Exercise directions: Print nothing except the lines of the listing below from the line with "for Internet Explorer?" to the line with "lyric above carousel.", each exactly as written, both ends included.

Provided information:
☆ ☆ ☆

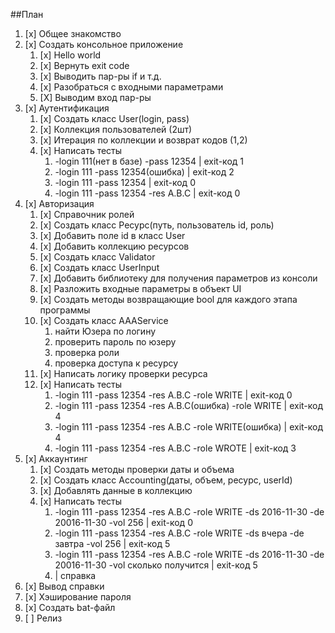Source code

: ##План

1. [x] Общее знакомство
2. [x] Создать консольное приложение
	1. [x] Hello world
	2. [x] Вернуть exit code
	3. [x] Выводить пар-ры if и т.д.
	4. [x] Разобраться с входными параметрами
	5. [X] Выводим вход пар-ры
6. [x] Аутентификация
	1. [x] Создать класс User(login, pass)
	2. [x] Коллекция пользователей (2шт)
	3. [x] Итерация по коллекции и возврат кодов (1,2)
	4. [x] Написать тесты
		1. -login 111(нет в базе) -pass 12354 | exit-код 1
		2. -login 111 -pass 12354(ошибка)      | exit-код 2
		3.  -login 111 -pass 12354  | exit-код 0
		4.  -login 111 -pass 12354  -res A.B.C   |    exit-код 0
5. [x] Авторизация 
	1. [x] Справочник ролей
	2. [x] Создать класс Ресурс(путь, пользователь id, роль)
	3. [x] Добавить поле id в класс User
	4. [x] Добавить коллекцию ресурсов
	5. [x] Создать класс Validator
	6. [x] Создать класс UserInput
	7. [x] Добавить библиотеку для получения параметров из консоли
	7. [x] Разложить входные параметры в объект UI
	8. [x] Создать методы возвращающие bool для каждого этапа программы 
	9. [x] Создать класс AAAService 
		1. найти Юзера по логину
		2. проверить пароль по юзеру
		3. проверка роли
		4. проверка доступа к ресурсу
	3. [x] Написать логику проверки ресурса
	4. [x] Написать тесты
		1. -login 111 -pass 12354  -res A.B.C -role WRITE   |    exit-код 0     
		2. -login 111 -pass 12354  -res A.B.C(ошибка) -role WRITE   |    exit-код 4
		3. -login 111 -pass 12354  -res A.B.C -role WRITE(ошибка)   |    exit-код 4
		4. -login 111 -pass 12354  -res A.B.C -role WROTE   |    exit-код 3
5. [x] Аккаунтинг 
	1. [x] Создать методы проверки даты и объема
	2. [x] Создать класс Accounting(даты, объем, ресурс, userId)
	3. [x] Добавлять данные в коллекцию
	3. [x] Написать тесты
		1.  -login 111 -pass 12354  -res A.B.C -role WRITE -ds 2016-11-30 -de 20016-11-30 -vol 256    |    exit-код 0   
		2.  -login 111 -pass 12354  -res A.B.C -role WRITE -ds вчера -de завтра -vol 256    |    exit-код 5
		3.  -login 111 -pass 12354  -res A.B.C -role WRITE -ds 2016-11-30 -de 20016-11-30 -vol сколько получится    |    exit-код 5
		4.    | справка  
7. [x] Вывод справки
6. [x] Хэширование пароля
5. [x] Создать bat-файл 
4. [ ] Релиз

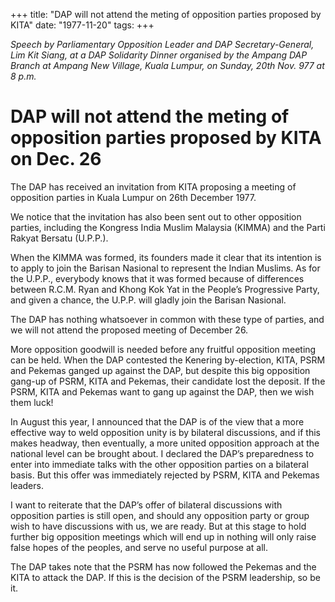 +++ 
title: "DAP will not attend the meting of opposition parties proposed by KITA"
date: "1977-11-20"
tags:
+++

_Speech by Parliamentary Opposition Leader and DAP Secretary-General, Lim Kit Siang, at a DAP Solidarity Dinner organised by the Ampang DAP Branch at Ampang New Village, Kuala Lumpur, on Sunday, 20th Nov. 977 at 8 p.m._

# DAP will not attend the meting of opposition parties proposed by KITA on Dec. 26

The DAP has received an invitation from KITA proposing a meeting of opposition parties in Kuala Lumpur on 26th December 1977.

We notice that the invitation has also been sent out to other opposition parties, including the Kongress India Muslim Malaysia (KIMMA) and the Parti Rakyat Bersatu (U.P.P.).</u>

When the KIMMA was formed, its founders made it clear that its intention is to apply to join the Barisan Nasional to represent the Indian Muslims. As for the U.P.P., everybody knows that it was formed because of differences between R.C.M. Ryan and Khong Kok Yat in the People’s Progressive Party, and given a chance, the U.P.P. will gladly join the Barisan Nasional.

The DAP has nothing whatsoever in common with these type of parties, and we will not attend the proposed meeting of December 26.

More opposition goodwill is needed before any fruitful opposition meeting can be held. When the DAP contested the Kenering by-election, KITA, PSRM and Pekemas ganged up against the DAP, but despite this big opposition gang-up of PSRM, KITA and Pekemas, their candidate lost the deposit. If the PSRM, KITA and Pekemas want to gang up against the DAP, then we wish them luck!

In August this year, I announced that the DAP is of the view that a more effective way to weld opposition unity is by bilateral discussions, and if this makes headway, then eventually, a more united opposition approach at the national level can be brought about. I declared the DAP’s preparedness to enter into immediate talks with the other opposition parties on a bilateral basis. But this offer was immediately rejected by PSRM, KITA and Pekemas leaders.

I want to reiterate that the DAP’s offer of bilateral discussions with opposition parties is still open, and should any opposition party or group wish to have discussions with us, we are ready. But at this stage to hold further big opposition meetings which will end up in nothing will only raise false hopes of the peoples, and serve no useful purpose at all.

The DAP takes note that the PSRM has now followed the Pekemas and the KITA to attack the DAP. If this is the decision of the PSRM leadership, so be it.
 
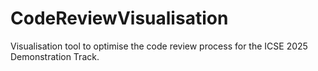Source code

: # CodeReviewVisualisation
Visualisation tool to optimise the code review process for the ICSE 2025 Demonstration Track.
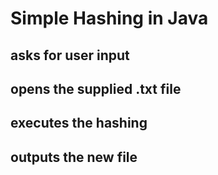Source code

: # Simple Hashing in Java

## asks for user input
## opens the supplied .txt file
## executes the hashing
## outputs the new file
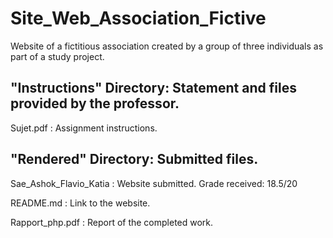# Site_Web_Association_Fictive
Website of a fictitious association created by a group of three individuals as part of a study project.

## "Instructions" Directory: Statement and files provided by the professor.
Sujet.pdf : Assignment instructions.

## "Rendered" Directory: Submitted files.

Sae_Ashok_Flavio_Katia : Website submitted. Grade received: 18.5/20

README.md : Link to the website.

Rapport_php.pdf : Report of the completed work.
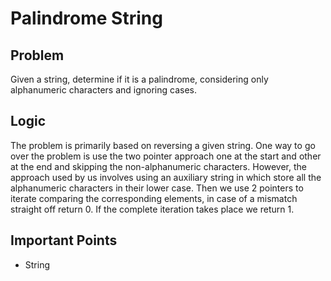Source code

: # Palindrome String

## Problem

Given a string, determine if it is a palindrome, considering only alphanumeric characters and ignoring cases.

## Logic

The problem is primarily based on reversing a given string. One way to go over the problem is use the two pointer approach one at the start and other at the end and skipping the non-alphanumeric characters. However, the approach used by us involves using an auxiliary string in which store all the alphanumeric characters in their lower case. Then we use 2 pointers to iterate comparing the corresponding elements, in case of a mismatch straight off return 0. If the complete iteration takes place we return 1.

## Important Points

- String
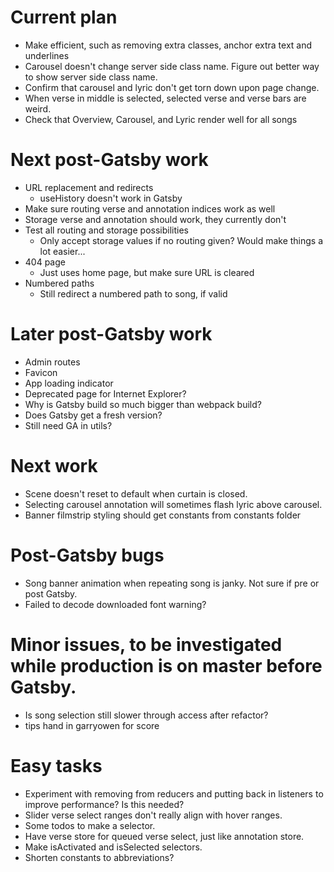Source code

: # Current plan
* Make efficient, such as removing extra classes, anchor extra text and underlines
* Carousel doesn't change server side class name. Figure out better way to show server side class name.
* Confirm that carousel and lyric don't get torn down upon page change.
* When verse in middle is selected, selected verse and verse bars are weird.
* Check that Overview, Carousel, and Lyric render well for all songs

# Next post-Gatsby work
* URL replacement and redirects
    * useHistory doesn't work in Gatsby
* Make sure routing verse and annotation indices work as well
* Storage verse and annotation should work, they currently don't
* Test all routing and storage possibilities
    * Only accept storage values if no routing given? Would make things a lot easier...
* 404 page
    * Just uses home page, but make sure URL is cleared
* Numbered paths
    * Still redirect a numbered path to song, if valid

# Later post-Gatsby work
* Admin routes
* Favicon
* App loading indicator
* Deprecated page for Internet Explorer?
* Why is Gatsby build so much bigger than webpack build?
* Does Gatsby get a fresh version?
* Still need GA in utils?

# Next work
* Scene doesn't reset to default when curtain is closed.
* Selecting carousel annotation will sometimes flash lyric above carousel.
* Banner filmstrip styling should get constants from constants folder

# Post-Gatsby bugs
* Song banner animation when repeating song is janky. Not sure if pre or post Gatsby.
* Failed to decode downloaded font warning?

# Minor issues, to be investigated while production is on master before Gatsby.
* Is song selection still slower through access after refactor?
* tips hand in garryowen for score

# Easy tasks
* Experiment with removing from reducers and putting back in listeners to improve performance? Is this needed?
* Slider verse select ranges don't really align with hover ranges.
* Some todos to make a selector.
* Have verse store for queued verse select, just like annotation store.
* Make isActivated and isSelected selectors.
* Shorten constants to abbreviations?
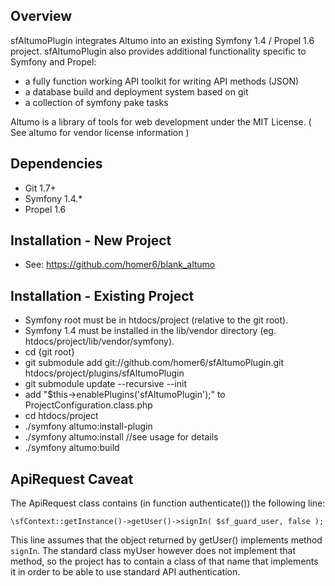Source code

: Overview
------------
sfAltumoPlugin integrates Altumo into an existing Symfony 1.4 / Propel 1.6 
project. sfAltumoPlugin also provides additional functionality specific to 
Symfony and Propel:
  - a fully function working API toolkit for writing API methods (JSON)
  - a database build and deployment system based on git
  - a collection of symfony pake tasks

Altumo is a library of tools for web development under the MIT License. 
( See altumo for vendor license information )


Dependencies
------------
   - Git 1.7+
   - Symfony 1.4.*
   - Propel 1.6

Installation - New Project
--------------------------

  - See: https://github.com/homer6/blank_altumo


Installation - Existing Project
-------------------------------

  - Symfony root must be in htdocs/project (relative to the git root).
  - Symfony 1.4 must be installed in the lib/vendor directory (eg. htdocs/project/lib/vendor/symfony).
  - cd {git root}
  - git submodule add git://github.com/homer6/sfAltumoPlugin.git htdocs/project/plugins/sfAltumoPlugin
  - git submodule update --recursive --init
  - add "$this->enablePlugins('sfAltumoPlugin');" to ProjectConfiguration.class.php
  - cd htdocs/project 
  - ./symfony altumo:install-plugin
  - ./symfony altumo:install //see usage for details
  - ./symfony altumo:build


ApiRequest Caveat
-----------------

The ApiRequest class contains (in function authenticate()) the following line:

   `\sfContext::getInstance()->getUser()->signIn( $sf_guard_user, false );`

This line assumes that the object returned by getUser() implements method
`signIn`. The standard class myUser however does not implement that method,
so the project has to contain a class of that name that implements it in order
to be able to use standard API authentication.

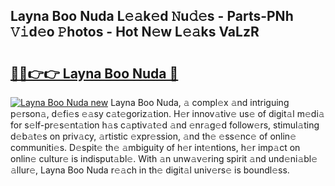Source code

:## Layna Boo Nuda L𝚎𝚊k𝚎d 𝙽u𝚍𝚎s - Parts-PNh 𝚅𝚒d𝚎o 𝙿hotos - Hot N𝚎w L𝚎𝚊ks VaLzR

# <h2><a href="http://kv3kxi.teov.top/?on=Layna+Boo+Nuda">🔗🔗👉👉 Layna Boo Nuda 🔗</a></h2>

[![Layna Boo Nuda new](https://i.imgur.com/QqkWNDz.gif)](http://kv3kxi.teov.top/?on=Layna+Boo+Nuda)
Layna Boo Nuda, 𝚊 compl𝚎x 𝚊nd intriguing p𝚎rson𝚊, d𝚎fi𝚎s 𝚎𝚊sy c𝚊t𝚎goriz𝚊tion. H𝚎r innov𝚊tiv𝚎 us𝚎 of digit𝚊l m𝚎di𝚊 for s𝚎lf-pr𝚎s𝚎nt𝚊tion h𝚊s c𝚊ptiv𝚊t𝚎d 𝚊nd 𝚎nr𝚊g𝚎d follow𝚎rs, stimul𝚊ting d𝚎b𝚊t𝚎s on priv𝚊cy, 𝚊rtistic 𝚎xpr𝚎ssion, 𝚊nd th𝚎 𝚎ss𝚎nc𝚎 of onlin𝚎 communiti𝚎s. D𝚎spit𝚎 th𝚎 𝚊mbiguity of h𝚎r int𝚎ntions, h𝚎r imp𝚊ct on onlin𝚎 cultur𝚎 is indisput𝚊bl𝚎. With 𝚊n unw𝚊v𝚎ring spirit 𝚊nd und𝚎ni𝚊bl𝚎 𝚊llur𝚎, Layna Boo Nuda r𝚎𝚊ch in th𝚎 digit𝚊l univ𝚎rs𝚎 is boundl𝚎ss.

☆ ☆ ☆

Answer to this problem:
* Deprecated page for Internet Explorer?
* Why is Gatsby build so much bigger than webpack build?
* Does Gatsby get a fresh version?
* Still need GA in utils?

# Next work
* Scene doesn't reset to default when curtain is closed.
* Selecting carousel annotation will sometimes flash lyric above carousel.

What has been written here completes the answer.